Problem description: All of the records below should be output exactly.

Study material:
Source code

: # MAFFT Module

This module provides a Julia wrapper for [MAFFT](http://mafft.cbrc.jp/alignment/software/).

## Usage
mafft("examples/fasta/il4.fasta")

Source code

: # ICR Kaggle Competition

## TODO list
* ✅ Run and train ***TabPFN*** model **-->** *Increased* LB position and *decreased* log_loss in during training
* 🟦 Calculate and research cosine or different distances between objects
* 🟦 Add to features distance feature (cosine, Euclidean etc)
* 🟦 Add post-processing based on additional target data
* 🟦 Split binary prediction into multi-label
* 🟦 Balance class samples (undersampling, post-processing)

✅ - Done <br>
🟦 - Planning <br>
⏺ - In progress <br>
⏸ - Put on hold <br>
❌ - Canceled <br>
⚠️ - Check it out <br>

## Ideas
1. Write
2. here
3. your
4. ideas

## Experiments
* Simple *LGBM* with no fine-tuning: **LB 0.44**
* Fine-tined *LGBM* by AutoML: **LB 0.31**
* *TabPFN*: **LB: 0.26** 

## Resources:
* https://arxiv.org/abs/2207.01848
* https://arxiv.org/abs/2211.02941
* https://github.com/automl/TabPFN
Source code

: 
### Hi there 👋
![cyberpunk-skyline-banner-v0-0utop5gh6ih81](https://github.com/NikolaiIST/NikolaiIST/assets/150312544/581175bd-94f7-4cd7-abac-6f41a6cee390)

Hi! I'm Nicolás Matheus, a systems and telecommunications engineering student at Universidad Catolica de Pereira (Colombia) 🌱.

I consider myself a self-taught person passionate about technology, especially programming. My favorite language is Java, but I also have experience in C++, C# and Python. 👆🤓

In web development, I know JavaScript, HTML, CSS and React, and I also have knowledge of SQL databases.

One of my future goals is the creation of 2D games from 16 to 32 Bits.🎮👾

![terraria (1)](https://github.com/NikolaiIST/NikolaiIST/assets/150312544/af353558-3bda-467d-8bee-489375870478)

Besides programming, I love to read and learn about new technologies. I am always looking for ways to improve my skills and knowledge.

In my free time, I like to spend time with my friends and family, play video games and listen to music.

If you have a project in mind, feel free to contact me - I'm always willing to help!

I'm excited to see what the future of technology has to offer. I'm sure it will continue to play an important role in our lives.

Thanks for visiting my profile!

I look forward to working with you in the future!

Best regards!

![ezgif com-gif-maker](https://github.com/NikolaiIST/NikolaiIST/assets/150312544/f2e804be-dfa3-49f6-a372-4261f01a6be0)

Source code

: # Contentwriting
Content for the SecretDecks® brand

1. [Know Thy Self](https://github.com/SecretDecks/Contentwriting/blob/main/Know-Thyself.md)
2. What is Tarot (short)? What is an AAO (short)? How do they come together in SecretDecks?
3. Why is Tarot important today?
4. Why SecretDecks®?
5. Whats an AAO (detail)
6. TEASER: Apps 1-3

Task solution:
Source code

: # MAFFT Module

This module provides a Julia wrapper for [MAFFT](http://mafft.cbrc.jp/alignment/software/).

## Usage
mafft("examples/fasta/il4.fasta")

Source code

: # ICR Kaggle Competition

## TODO list
* ✅ Run and train ***TabPFN*** model **-->** *Increased* LB position and *decreased* log_loss in during training
* 🟦 Calculate and research cosine or different distances between objects
* 🟦 Add to features distance feature (cosine, Euclidean etc)
* 🟦 Add post-processing based on additional target data
* 🟦 Split binary prediction into multi-label
* 🟦 Balance class samples (undersampling, post-processing)

✅ - Done <br>
🟦 - Planning <br>
⏺ - In progress <br>
⏸ - Put on hold <br>
❌ - Canceled <br>
⚠️ - Check it out <br>

## Ideas
1. Write
2. here
3. your
4. ideas

## Experiments
* Simple *LGBM* with no fine-tuning: **LB 0.44**
* Fine-tined *LGBM* by AutoML: **LB 0.31**
* *TabPFN*: **LB: 0.26** 

## Resources:
* https://arxiv.org/abs/2207.01848
* https://arxiv.org/abs/2211.02941
* https://github.com/automl/TabPFN
Source code

: 
### Hi there 👋
![cyberpunk-skyline-banner-v0-0utop5gh6ih81](https://github.com/NikolaiIST/NikolaiIST/assets/150312544/581175bd-94f7-4cd7-abac-6f41a6cee390)

Hi! I'm Nicolás Matheus, a systems and telecommunications engineering student at Universidad Catolica de Pereira (Colombia) 🌱.

I consider myself a self-taught person passionate about technology, especially programming. My favorite language is Java, but I also have experience in C++, C# and Python. 👆🤓

In web development, I know JavaScript, HTML, CSS and React, and I also have knowledge of SQL databases.

One of my future goals is the creation of 2D games from 16 to 32 Bits.🎮👾

![terraria (1)](https://github.com/NikolaiIST/NikolaiIST/assets/150312544/af353558-3bda-467d-8bee-489375870478)

Besides programming, I love to read and learn about new technologies. I am always looking for ways to improve my skills and knowledge.

In my free time, I like to spend time with my friends and family, play video games and listen to music.

If you have a project in mind, feel free to contact me - I'm always willing to help!

I'm excited to see what the future of technology has to offer. I'm sure it will continue to play an important role in our lives.

Thanks for visiting my profile!

I look forward to working with you in the future!

Best regards!

![ezgif com-gif-maker](https://github.com/NikolaiIST/NikolaiIST/assets/150312544/f2e804be-dfa3-49f6-a372-4261f01a6be0)

Source code

: # Contentwriting
Content for the SecretDecks® brand

1. [Know Thy Self](https://github.com/SecretDecks/Contentwriting/blob/main/Know-Thyself.md)
2. What is Tarot (short)? What is an AAO (short)? How do they come together in SecretDecks?
3. Why is Tarot important today?
4. Why SecretDecks®?
5. Whats an AAO (detail)
6. TEASER: Apps 1-3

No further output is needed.